Di usia yang masih belum genap 20 tahun, Diponegoro mulai mempelajari berbagai cabang keilmuan. Dalam bidang fiqh, dia mempelajari Taqrib karya Abu Syuja’ al-Isfahani, Muharrar-nya Imam Ar-Rafi’i (w. 623 H/1226 M) dan Lubab al-Fiqh karya al-Mahamili (w. 415 H/1024 M). Di bidang politik, dia menggunakan kitab Taj al-Salatin dan Sirat al-Salatin. Karena terkesan dengan dua kitab ini, ia kemudian merekomendasikannya kepada adiknya, calon Sultan Hamengkubuwono IV, manakala sedang ditempa secara intelektual di keraton. Selain itu, Diponegoro mulai menyukai tasawuf dengan mengagumi kitab Topah alias al-Tuhfat al-Mursalah ila Ruh an-Nabi karya Muhammad bin Fadlullah al-Burhanpuri.

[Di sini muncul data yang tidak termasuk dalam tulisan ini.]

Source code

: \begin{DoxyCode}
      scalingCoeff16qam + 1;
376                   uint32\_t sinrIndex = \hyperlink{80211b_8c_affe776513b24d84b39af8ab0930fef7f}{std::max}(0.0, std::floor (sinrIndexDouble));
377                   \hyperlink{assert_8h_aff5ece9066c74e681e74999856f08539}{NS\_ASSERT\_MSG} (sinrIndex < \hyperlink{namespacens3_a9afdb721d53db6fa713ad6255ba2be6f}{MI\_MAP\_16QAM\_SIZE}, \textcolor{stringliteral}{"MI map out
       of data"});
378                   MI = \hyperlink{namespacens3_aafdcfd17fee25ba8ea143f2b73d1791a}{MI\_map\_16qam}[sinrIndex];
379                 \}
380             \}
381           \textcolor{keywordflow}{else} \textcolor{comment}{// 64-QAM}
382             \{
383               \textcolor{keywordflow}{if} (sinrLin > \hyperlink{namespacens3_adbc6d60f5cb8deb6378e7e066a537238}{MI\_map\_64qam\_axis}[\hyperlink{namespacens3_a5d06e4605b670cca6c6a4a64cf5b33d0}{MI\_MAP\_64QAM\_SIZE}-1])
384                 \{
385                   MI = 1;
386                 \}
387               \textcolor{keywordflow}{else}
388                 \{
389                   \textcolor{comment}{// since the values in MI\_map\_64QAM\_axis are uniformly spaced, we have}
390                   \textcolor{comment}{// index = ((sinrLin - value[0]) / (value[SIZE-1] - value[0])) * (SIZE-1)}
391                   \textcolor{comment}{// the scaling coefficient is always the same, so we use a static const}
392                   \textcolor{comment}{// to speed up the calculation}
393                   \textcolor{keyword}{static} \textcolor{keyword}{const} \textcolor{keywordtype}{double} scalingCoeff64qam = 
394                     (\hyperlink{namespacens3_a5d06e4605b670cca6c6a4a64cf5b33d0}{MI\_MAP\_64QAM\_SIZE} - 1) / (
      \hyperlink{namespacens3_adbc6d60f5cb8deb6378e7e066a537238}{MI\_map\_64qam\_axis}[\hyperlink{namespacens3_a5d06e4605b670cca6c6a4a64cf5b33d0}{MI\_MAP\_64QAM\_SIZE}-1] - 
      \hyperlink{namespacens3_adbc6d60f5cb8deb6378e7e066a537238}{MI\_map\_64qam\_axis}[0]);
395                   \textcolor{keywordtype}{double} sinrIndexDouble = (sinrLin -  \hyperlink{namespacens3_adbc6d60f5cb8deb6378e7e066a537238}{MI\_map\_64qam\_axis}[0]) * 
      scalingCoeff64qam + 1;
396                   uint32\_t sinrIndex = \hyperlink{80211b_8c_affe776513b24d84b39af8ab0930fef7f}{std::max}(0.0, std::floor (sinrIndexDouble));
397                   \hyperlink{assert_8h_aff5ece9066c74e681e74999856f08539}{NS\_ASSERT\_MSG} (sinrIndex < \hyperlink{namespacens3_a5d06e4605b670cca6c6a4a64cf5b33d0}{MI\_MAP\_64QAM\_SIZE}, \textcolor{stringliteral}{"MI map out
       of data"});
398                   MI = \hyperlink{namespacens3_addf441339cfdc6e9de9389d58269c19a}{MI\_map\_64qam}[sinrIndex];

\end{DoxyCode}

Di samping mempelajari kitab-kitab di atas, pangeran juga mempelajari etika seorang negarawan dan ketatanegaraan yang diadopsi dari karya klasik Arab dan Persia seperti At-Tibr al-Masbuk fi Nashihat al-Muluk karya Imam al-Ghazali, dan Fatah al-Muluk, serta berbagai kitab adaptasi karya klasik seperti Serat Rama, Bhoma Kawya, Arjuna Wijaya, dan Arjuna Wiwaha. Selain itu, teks lain yang diajarkan kepada sang pangeran adalah Joyo Lengkoro Wulang yang salinannya pernah ditemukan di markas besar pasukannya di Goa Selarong pada Oktober 1825. Naskah berbahasa Jawa ini menjelaskan aspek-aspek kenegarawanan dalam bentuk kisah seorang pangeran muda yang berkelana (lelono) ke seluruh Jawa dan berjumpa dengan banyak guru sekuler, guru agama, dan guru mistik. Menurut Peter Carey, ini adalah teks yang memiliki daya tarik universal di antara elit keraton, yang menjadi lambang cita-cita pendidikan ideal bagi para kesatria muda.
Dalam Babad Diponegoro, otobiografi yang ditulis oleh sang pangeran, dirinya menceritakan bahwa pada usia 20 tahun, ia melakukan perjalanan lelana dari masjid ke masjid, dan dari perguruan ke perguruan di kawasan Yogyakarta. Maksud utama rangkaian kunjungannya adalah menyempurnakan pendidikan agama serta menemukan guru-guru yang layak menjadi pembimbing spiritualnya. Untuk mendukung langkahnya ini, dirinya menyandang nama baru, yaitu Abdurrahim, yang ia pakai manakala berkelana. Ia juga memotong rambut panjangnya (yang menjadi adat bangsawan saat itu), meninggalkan baju kebangsawanannya yang halus dan berbatik tulis dan menggantinya dengan baju putih tanpa kancing tak berkerah, sarung kasar, serta memakai sorban yang merupakan identitas santri pada saat itu.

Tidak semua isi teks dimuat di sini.